* [What you have to do]: Across all the records below, how many lines contain "Budgetarium"? Respond with only the number.

* [Supplied data]:
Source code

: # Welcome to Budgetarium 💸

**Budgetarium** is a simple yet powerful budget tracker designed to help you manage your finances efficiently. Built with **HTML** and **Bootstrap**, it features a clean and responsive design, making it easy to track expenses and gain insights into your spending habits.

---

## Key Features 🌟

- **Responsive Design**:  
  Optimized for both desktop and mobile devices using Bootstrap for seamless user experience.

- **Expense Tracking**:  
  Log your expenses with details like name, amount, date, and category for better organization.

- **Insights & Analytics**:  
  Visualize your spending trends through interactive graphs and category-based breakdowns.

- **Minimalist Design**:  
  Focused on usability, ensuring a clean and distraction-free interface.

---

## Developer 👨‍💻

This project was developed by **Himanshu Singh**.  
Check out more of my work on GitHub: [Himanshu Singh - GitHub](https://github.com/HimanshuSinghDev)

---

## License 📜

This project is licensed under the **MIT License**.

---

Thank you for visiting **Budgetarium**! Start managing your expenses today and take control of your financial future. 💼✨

* [Solution to the exercise]: 3